What is required:
Look through the listing below, find every line with the string "lenguaje", and copy it.

══════

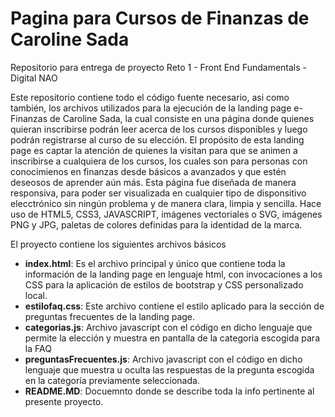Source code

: # Pagina para Cursos de Finanzas de Caroline Sada
Repositorio para entrega de proyecto Reto 1 - Front End Fundamentals - Digital NAO

Este repositorio contiene todo el código fuente necesario, asi como también, los archivos utilizados para la ejecución de la landing page e-Finanzas de Caroline Sada, la cual consiste en una página donde quienes quieran inscribirse podrán leer acerca de los cursos disponibles y luego podrán registrarse al curso de su elección.
El propósito de esta landing page es captar la atención de quienes la visitan para que se animen a inscribirse a cualquiera de los cursos, los cuales son para personas con conocimienos en finanzas desde básicos a avanzados y que estén deseosos de aprender aún más.
Esta página fue diseñada de manera responsiva, para poder ser visualizada en cualquier tipo de disponsitivo elecctrónico sin ningún problema y de manera clara, limpia y sencilla. Hace uso de HTML5, CSS3, JAVASCRIPT, imágenes vectoriales o SVG, imágenes PNG y JPG, paletas de colores definidas para la identidad de la marca.

El proyecto contiene los siguientes archivos básicos
- **index.html**: Es el archivo principal y único que contiene toda la información de la landing page en lenguaje html, con invocaciones a los CSS para la aplicación de estilos de bootstrap y CSS personalizado local.
- **estilofaq.css**: Este archivo contiene el estilo aplicado para la sección de preguntas frecuentes de la landing page.
- **categorias.js**: Archivo javascript con el código en dicho lenguaje que permite la elección y muestra en pantalla de la categoria escogida para la FAQ
- **preguntasFrecuentes.js**: Archivo javascript con el código en dicho lenguaje que muestra u oculta las respuestas de la pregunta escogida en la categoría previamente seleccionada.
- **README.MD**: Docuemnto donde se describe toda la info pertinente al presente proyecto.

══════

Answer for the task:
- **index.html**: Es el archivo principal y único que contiene toda la información de la landing page en lenguaje html, con invocaciones a los CSS para la aplicación de estilos de bootstrap y CSS personalizado local.
- **categorias.js**: Archivo javascript con el código en dicho lenguaje que permite la elección y muestra en pantalla de la categoria escogida para la FAQ
- **preguntasFrecuentes.js**: Archivo javascript con el código en dicho lenguaje que muestra u oculta las respuestas de la pregunta escogida en la categoría previamente seleccionada.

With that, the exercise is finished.